Over the last few weeks, I have convinced myself I have diabetes, purely on the strength of what it says on the world wide web.

I was a stranger to the doctors’ surgery for many years, but since retirement, I seem to have spent an inordinate amount of time browsing through ancient copies of Country Life and Woman’s Own down at the surgery.

I had an exemplary sickness record when gainfully employed, apart from three weeks off following a high speed car crash when I was pulled unconscious from the wreckage – and still wrote up my report on Bellingham Show from my hospital bed the following day

Another three weeks on the sidelines came when I had kidney stones removed by a surgeon whom I believe practised his skills by winkling the seeds out of pomegranates with his grandmother’s hat-pin

I had neither the time nor the inclination to be ill, and any incipient bugs were swiftly dealt with by the application of a generous draught of dark rum and Vimto.

But since drifting off into reluctant retirement, I have been admitted to hospital twice for surgery, and again after suffering a stroke.

I am on medication for the first time in my life, and reading the leaflets accompanying my daily dosage is enough to to make the most hale and hearty patients take to their beds.

My internet quest started when a routine blood test showed I had slightly raised blood sugar levels, despite the fact I never put sugar in my coffee, on my cereal or indeed on anything else A bag of sugar lasts so long in Hextol Towers that the writing on the bag is all in Latin and Mr Cube is wearing a toga.
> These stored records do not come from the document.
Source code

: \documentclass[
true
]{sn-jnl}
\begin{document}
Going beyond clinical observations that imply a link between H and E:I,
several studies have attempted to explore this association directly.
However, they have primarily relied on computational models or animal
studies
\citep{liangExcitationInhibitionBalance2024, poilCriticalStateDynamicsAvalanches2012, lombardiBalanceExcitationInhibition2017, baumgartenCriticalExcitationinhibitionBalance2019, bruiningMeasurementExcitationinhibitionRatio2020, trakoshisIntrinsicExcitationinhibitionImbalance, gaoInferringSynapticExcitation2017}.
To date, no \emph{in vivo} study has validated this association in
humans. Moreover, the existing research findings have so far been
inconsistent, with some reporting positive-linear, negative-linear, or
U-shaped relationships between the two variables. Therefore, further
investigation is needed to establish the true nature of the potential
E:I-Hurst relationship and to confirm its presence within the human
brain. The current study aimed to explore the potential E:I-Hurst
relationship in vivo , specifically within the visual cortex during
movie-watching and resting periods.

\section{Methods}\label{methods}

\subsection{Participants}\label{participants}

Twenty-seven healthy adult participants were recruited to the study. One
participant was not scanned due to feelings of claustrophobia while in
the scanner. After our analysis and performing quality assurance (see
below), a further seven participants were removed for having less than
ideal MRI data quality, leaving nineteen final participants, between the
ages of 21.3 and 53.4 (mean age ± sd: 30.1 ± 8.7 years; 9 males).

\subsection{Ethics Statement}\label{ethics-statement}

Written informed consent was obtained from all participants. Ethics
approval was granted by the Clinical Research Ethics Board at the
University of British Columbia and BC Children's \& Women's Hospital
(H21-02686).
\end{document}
The days are gone when I used to go round with a twist of newspaper filled with a mixture of cocoa and sugar to stick a wet finger into, and similarly I hardly ever carry a stick of rhubarb to dip into the bag of Tate and Lyles in my pocket.

I do drink lots of fizzy pop, but only of the zero sugar variety, and I am at the beck and call of 110 rescue horses with a fork and barrow at the stables for five hours a day for 13 days out of 14.

I do have a weakness for certain sweeties though, particularly those blue and pink aniseedy jelly jobs from a packet of liquorice allsorts. Occasionally a bag containing only those glorious gobbets of gelatine can be found in the local cheap shops, and I am unable to resist them.

They disappear down my capacious gullet like snow off a dyke and God help anyone who asks if they can have one.

I believe I may have consumed an entire bag of these delights on the morning of my last blood test, and convinced myself they were to blame for my unusually high sugar content.

But then I started reading up online about the ravages which can take place when one is in the grip of Type 2 diabetes and it didn’t take long to convince myself I would soon be jabbing myself in the thigh with a syringe loaded with insulin.

On the long list of symptoms of impending sugar sickness was a loss of feeling in the toes, and I realised with some alarm that for some time now, I have been unable to distinguish the middle toe on my right foot from a frozen chipolata. Although it looks perfectly normal It really feels as though this little piggy has gone to market, and won’t be coming back. When it first happened it felt as though I had a blister, but Mrs Hexstol confirmed the metatarsal was blemish free,

I also became very itchy – another sign of diabetes – and had lost weight, which all added up to definite diagnosis. The website blurb said that anyone exhibiting any of these symptoms should see their GP without delay and I had several sure fire signs, so I made an appointment forthwith.

I warned Mrs Hextol I would probably be rushed off to hospital, and donned clean socks and undergarments ready for confirmation of my diagnosis. However, the doctor told me I was far too healthy to even consider being a diabetic.